= Exercise details =
If a line in the listing below has the string "backup", copy it out.

= Exercise materials =
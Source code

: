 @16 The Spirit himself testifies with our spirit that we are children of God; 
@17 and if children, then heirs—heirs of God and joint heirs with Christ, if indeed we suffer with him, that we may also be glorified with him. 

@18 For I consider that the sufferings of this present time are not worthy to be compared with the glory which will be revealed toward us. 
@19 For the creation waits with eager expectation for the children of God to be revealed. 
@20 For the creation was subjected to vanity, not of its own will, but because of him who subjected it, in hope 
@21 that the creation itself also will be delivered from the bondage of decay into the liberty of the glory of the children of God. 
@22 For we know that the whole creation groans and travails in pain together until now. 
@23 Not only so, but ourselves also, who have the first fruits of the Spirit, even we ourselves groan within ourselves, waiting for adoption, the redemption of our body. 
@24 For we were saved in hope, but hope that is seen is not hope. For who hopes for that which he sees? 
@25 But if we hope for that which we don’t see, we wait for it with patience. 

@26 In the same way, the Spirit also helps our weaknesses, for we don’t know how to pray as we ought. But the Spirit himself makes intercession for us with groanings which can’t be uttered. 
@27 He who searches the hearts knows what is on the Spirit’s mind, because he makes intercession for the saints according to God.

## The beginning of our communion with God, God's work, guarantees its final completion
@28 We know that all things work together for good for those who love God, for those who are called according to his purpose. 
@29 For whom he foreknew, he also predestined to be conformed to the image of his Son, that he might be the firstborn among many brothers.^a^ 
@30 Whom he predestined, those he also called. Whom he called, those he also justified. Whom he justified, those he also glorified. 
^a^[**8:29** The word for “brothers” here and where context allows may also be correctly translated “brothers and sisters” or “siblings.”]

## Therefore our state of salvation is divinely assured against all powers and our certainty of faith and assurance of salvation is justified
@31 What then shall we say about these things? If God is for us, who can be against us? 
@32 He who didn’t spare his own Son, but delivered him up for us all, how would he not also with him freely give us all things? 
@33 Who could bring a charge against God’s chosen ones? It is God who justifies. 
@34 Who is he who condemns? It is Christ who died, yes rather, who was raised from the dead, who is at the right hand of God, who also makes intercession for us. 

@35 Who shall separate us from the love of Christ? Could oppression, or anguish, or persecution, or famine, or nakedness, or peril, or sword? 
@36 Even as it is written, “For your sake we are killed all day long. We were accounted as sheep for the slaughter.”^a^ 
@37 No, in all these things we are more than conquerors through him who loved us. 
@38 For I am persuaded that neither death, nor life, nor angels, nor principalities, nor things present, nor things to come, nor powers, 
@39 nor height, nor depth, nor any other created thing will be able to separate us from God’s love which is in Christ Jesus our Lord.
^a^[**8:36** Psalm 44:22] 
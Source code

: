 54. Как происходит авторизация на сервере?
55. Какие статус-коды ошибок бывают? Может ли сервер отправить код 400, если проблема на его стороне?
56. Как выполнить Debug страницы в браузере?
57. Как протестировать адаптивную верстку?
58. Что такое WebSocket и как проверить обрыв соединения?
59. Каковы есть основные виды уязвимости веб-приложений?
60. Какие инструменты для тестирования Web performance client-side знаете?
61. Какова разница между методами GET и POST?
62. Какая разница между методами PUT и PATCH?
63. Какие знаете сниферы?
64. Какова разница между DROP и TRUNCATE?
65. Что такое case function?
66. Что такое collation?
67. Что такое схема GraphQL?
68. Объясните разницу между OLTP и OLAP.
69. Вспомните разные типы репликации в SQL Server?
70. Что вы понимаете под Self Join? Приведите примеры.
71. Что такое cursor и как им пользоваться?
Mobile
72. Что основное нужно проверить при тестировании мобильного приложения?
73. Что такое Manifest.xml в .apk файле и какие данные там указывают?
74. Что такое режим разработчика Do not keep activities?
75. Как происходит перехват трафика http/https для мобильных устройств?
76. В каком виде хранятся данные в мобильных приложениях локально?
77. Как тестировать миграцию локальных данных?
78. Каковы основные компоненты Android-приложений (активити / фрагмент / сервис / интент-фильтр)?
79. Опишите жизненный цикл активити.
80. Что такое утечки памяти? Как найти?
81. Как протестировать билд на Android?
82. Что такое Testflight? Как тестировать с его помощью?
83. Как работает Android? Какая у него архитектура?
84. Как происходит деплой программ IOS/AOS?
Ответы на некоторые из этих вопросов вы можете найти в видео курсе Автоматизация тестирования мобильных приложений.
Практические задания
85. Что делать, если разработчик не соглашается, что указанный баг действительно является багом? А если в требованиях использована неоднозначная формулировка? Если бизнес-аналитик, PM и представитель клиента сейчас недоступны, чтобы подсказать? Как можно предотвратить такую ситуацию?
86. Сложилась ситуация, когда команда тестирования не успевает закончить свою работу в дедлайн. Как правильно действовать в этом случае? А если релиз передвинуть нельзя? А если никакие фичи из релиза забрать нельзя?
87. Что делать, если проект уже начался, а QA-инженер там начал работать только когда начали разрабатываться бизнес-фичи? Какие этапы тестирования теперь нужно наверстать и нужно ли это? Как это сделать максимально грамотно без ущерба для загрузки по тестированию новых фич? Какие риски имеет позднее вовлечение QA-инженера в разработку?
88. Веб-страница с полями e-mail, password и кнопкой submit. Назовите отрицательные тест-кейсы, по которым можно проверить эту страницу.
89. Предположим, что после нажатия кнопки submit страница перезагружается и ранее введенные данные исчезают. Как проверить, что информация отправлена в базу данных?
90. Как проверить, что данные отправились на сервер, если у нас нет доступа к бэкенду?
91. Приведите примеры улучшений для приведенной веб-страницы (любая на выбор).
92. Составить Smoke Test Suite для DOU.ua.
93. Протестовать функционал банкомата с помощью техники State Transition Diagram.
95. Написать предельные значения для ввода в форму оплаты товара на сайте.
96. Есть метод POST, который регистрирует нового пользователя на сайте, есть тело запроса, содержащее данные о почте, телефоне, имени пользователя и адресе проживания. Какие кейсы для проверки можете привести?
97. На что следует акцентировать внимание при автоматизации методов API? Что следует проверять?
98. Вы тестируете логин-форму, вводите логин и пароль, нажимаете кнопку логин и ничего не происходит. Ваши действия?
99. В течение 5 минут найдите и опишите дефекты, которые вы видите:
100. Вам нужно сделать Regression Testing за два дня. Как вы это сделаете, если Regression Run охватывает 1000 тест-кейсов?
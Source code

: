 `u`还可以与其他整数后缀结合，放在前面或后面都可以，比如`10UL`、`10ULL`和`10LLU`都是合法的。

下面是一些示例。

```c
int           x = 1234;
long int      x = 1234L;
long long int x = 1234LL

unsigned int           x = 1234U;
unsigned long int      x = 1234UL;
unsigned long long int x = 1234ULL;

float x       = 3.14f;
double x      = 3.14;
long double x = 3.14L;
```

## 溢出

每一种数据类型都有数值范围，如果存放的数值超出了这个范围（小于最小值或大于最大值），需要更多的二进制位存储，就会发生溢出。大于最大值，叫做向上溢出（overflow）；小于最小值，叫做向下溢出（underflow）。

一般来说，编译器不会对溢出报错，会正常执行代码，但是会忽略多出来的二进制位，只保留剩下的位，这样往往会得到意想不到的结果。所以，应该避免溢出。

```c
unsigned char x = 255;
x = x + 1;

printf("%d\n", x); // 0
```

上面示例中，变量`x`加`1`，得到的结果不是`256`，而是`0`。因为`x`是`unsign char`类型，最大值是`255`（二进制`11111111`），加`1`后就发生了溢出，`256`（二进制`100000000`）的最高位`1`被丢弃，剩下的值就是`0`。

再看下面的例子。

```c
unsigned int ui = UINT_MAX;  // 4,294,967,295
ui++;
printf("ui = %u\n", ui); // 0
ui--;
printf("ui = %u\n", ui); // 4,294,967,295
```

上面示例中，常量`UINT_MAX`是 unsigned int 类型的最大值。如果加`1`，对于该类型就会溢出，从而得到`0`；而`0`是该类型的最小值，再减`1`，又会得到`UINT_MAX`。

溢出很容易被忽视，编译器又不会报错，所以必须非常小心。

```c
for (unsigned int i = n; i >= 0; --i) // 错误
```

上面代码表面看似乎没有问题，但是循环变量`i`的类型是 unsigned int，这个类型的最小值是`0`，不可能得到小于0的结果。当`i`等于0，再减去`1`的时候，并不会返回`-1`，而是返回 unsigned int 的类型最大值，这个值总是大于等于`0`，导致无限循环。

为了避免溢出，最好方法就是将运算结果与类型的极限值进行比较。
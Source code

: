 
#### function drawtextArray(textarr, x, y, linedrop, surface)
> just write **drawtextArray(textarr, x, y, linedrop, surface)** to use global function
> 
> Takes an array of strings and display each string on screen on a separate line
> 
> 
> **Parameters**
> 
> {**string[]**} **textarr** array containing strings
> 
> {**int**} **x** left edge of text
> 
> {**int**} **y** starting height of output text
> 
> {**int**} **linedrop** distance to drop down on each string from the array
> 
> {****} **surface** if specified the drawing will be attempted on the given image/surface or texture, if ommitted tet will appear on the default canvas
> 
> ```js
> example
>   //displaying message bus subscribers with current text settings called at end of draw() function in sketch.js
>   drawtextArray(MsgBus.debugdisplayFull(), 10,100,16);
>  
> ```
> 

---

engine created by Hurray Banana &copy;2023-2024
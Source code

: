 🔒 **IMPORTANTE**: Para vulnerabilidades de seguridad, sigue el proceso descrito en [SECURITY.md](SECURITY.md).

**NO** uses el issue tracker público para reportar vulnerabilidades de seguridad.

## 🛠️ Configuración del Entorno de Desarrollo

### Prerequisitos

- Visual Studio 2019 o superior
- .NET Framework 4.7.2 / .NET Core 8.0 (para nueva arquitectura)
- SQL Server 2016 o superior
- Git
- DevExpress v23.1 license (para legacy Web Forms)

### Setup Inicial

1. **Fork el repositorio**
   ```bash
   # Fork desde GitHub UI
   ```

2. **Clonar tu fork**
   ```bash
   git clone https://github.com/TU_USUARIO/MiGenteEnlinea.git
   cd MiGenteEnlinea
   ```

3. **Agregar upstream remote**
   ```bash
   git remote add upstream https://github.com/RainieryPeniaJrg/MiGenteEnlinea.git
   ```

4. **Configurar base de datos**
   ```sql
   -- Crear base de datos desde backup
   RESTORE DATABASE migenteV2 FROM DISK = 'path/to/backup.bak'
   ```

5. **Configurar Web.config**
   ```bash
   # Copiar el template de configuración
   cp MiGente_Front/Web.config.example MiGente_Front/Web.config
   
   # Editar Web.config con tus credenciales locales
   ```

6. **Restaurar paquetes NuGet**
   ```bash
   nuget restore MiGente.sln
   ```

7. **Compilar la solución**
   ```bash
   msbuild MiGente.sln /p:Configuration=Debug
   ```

= Answer section =
   -- Crear base de datos desde backup
   RESTORE DATABASE migenteV2 FROM DISK = 'path/to/backup.bak'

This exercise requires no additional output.